「……ごめんなさい……」
聞いているほうがズタボロになってしまいそうなほど痛い声だった。
ごめんなさい、ごめんなさい、幾度も腕のなかから聞こえてくる声を、そのたびに両腕で受け止めた。わたしなんかじゃ力不足だろうけど、それでも、精いっぱい。
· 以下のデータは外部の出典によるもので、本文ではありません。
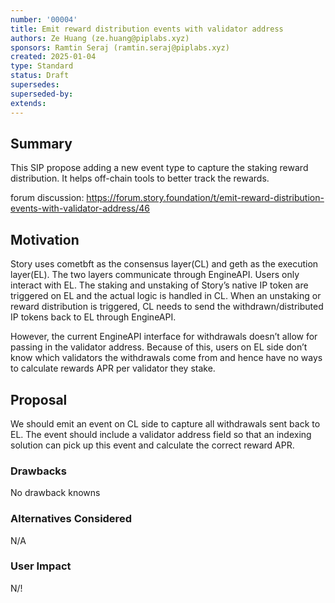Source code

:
 ```yaml
---
number: '00004'
title: Emit reward distribution events with validator address
authors: Ze Huang (ze.huang@piplabs.xyz)
sponsors: Ramtin Seraj (ramtin.seraj@piplabs.xyz)
created: 2025-01-04
type: Standard
status: Draft
supersedes: 
superseded-by: 
extends: 
---
```


## Summary

This SIP propose adding a new event type to capture the staking reward distribution. It helps off-chain tools to better track the rewards. 

forum discussion: https://forum.story.foundation/t/emit-reward-distribution-events-with-validator-address/46

## Motivation

Story uses cometbft as the consensus layer(CL) and geth as the execution layer(EL). The two layers communicate through EngineAPI. Users only interact with EL. The staking and unstaking of Story’s native IP token are triggered on EL and the actual logic is handled in CL.
When an unstaking or reward distribution is triggered, CL needs to send the withdrawn/distributed IP tokens back to EL through EngineAPI.

However, the current EngineAPI interface for withdrawals doesn’t allow for passing in the validator address. Because of this, users on EL side don’t know which validators the withdrawals come from and hence have no ways to calculate rewards APR per validator they stake.

## Proposal

We should emit an event on CL side to capture all withdrawals sent back to EL. The event should include a validator address field so that an indexing solution can pick up this event and calculate the correct reward APR.

### Drawbacks

No drawback knowns

### Alternatives Considered

N/A

### User Impact

N/!
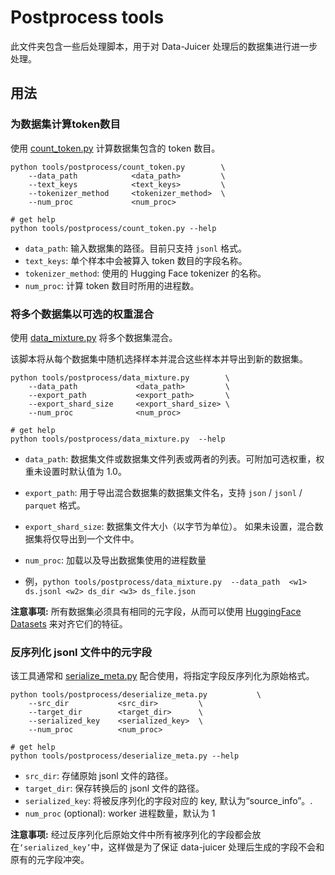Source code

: # Postprocess tools

此文件夹包含一些后处理脚本，用于对 Data-Juicer 处理后的数据集进行进一步处理。

## 用法

### 为数据集计算token数目

使用 [count_token.py](count_token.py) 计算数据集包含的 token 数目。

```shell
python tools/postprocess/count_token.py        \
    --data_path            <data_path>         \
    --text_keys            <text_keys>         \
    --tokenizer_method     <tokenizer_method>  \
    --num_proc             <num_proc>
    
# get help
python tools/postprocess/count_token.py --help
```

- `data_path`: 输入数据集的路径。目前只支持 `jsonl` 格式。
- `text_keys`: 单个样本中会被算入 token 数目的字段名称。
- `tokenizer_method`: 使用的 Hugging Face tokenizer 的名称。
- `num_proc`: 计算 token 数目时所用的进程数。

### 将多个数据集以可选的权重混合

使用 [data_mixture.py](data_mixture.py) 将多个数据集混合。

该脚本将从每个数据集中随机选择样本并混合这些样本并导出到新的数据集。

```shell
python tools/postprocess/data_mixture.py        \
    --data_path             <data_path>         \
    --export_path           <export_path>       \
    --export_shard_size     <export_shard_size> \
    --num_proc              <num_proc>

# get help
python tools/postprocess/data_mixture.py  --help
```

- `data_path`: 数据集文件或数据集文件列表或两者的列表。可附加可选权重，权重未设置时默认值为 1.0。
- `export_path`: 用于导出混合数据集的数据集文件名，支持 `json` / `jsonl` / `parquet` 格式。
- `export_shard_size`: 数据集文件大小（以字节为单位）。 如果未设置，混合数据集将仅导出到一个文件中。
- `num_proc`:  加载以及导出数据集使用的进程数量

- 例，`python tools/postprocess/data_mixture.py  --data_path  <w1> ds.jsonl <w2> ds_dir <w3> ds_file.json`

**注意事项:** 所有数据集必须具有相同的元字段，从而可以使用 [HuggingFace Datasets](https://huggingface.co/docs/datasets/index) 来对齐它们的特征。

### 反序列化 jsonl 文件中的元字段

该工具通常和 [serialize_meta.py](../preprocess/serialize_meta.py) 配合使用，将指定字段反序列化为原始格式。

```shell
python tools/postprocess/deserialize_meta.py           \
    --src_dir           <src_dir>         \
    --target_dir        <target_dir>      \
    --serialized_key    <serialized_key>  \
    --num_proc          <num_proc>

# get help
python tools/postprocess/deserialize_meta.py --help
```
- `src_dir`: 存储原始 jsonl 文件的路径。
- `target_dir`: 保存转换后的 jsonl 文件的路径。
- `serialized_key`: 将被反序列化的字段对应的 key, 默认为“source_info”。.
- `num_proc` (optional): worker 进程数量，默认为 1

**注意事项:** 经过反序列化后原始文件中所有被序列化的字段都会放在`‘serialized_key’`中，这样做是为了保证 data-juicer 处理后生成的字段不会和原有的元字段冲突。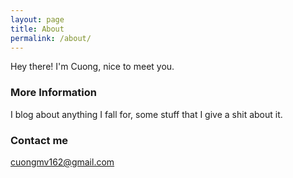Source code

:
 ```yaml
---
layout: page
title: About
permalink: /about/
---
```


Hey there! I'm Cuong, nice to meet you.

### More Information

I blog about anything I fall for, some stuff that I give a shit about it. 

### Contact me

[cuongmv162@gmail.com](mailto:cuongmv162@gmail.com)
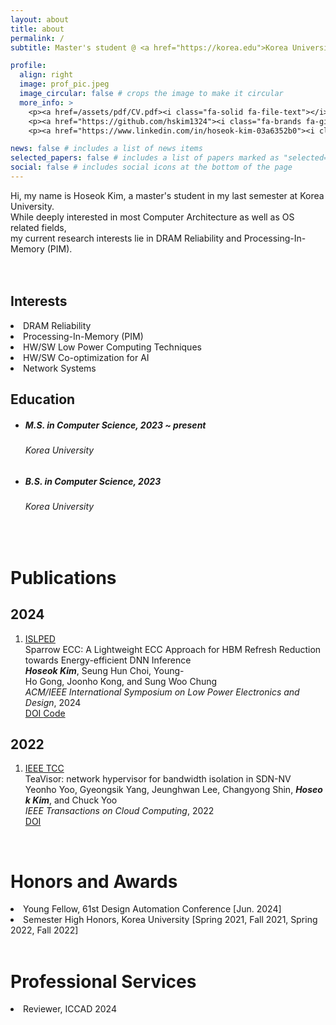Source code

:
 ```yaml
---
layout: about
title: about
permalink: /
subtitle: Master's student @ <a href="https://korea.edu">Korea University</a><br><a href="http://smrl.korea.ac.kr">SoC and Microprocessor Reseach Laboratory [SMRL]</a> (Advisor&#58; Prof. Sung Woo Chung)

profile:
  align: right
  image: prof_pic.jpeg
  image_circular: false # crops the image to make it circular
  more_info: >
    <p><a href=/assets/pdf/CV.pdf><i class="fa-solid fa-file-text"></i></p>
    <p><a href="https://github.com/hskim1324"><i class="fa-brands fa-github"></i></a></p>
    <p><a href="https://www.linkedin.com/in/hoseok-kim-03a6352b0"><i class="fab fa-linkedin-in"></i></a></p>

news: false # includes a list of news items
selected_papers: false # includes a list of papers marked as "selected={true}"
social: false # includes social icons at the bottom of the page
---
```


Hi, my name is <span class="font-weight-bold">Hoseok Kim</span>, a master's student in my last semester at Korea University.<br>
While deeply interested in most <span class="font-weight-bold">Computer Architecture</span> as well as OS related fields,<br>
my current research interests lie in <span class="font-weight-bold">DRAM Reliability</span> and <span class="font-weight-bold">Processing-In-Memory (PIM)</span>.<br><br><br>

<div class="row">
    <div class="col-md-5">
        <h2><span class="font-weight-bold">Interests</span></h2>
        <li>DRAM Reliability</li>
        <li>Processing-In-Memory (PIM)</li>
        <li>HW/SW Low Power Computing Techniques</li>
        <li>HW/SW Co-optimization for AI</li>
        <li>Network Systems</li>
    </div>
    <div class="col-md-7">
        <h2><span class="font-weight-bold">Education</span></h2>
        <ul class="ul-edu fa-ul mb-0">
          <li>
            <h5><b>
            <i class="fa-li fas fa-graduation-cap"></i>
            M.S. in Computer Science, 2023 ~ present<br>
            </b></h5>
            <h6>Korea University</h6>
          </li>
          <li>
            <h5><b>
            <i class="fa-li fas fa-graduation-cap"></i>
            B.S. in Computer Science, 2023<br>
            </b></h5>
            <h6>Korea University</h6>
          </li>
        </ul>
    </div>
</div>
<br>

<h1><span class="font-weight-bold">Publications</span></h1>
  <div class="publications">
    <h2 class="bibliography">2024</h2>
      <ol class="bibliography">
        <li> 
          <div class="row">
            <div class="col col-sm-2 abbr">
              <abbr class="badge rounded w-100"><a href="https://www.islped.org/2024/" rel="external nofollow noopener" target="_blank">ISLPED</a></abbr>
            </div>
            <div class="col-sm-8">
              <div class="title">
                Sparrow&nbsp;ECC:&nbsp;A&nbsp;Lightweight&nbsp;ECC&nbsp;Approach&nbsp;for&nbsp;HBM&nbsp;Refresh&nbsp;Reduction&nbsp;towards&nbsp;Energy-efficient&nbsp;DNN&nbsp;Inference
              </div>
              <div class="author">
                <em><b>Hoseok Kim</b></em>,&nbsp;Seung&nbsp;Hun&nbsp;Choi,&nbsp;Young-Ho&nbsp;Gong,&nbsp;Joonho&nbsp;Kong,&nbsp;and&nbsp;Sung&nbsp;Woo&nbsp;Chung
              </div>
              <div class="periodical">
                <em>ACM/IEEE International Symposium on Low Power Electronics and Design</em>, 2024
              </div>
              <div class="periodical">
              </div>
              <div class="links"> 
                <a href="" class="btn btn-sm z-depth-0" role="button">
                  DOI
                </a>
                <a href="" class="btn btn-sm z-depth-0" role="button" rel="external nofollow noopener" target="_blank">
                  Code
                </a> 
              </div>
            </div>
          </div>
        </li>
      </ol>
    <h2 class="bibliography">2022</h2>
      <ol class="bibliography">
        <li> 
          <div class="row">
            <div class="col col-sm-2 abbr">
              <abbr class="badge rounded w-100"><a href="https://ieeexplore.ieee.org/xpl/RecentIssue.jsp?punumber=6245519" rel="external nofollow noopener" target="_blank">IEEE TCC</a></abbr>
            </div>
            <div class="col-sm-8">
              <div class="title">
                TeaVisor:&nbsp;network&nbsp;hypervisor&nbsp;for&nbsp;bandwidth&nbsp;isolation&nbsp;in&nbsp;SDN-NV
              </div>
              <div class="author">
                Yeonho&nbsp;Yoo,&nbsp;Gyeongsik&nbsp;Yang,&nbsp;Jeunghwan&nbsp;Lee,&nbsp;Changyong&nbsp;Shin,&nbsp;<em><b>Hoseok&nbsp;Kim</b></em>,&nbsp;and&nbsp;Chuck&nbsp;Yoo
              </div>
              <div class="periodical">
                <em>IEEE Transactions on Cloud Computing</em>, 2022
              </div>
              <div class="periodical">
              </div>
              <div class="links"> 
                <a href="https://doi.org/10.1109/TCC.2022.3225915" class="btn btn-sm z-depth-0" role="button">
                  DOI
                </a>
              </div>
            </div>
          </div>
        </li>
      </ol>
  </div>

<br>

<h1><span class="font-weight-bold">Honors and Awards</span></h1>
  <li><span class="font-weight-bold">Young Fellow</span>, 61st Design Automation Conference [Jun. 2024]</li>
  <li><span class="font-weight-bold">Semester High Honors</span>, Korea University [Spring 2021, Fall 2021, Spring 2022, Fall 2022]</li>

<br>

<h1><span class="font-weight-bold">Professional Services</span></h1>
  <li>Reviewer, ICCAD 2024</li>

<br>

<!--
<h1><span class="font-weight-bold">Skills</span></h1>
-->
彼は何度、こうして謝ったんだろう。どれだけ泣いたんだろう。
罪悪感と、恐怖と、あるいはもっといろんなものに押しつぶされそうだったに違いない。
ずっと、誰にも言えないで。たった、ひとりで。
ここで、手を合わせ続けていたんだ。懺悔のように。
「……あれからずっと、見てません。生きてるのかもわかりません……」
くぐもった声が右肩のあたりで聞こえた。
「野球、やめようって思いました。去年の紅白戦はほんとにメチャクチャでした。レギュラーもとれなかったです。おれは野球やってちゃいけない人間だって思います」
「そんなこと……」
「そんなことあります。でも、やめたら……おれが野球やめたら、あの子を助けられなかった理由がほんとになくなるじゃないですか。あの子が浮かばれないじゃないですか」
この子は、そんなふうに思いながら、きょうまで野球をしていたの?
「おれ、野球やめられないです。ぜったい、なにがあっても、やめられないんです……」
プロに行きたいかと聞いたとき、少し迷い、はにかんでうなずいた朔也くんの顔を思い出す。
あの顔に、言葉に、きっと嘘なんてひとつもなかった。野球が大好きだって、ずっと野球の傍にいたいんだっていう気持ちは、まぶしいくらいに純真で。
でも、だからこそ。それだけじゃないんだ。
――苦しみそのもの。
倉田朔也にとって、野球とは、苦しみそのものだ。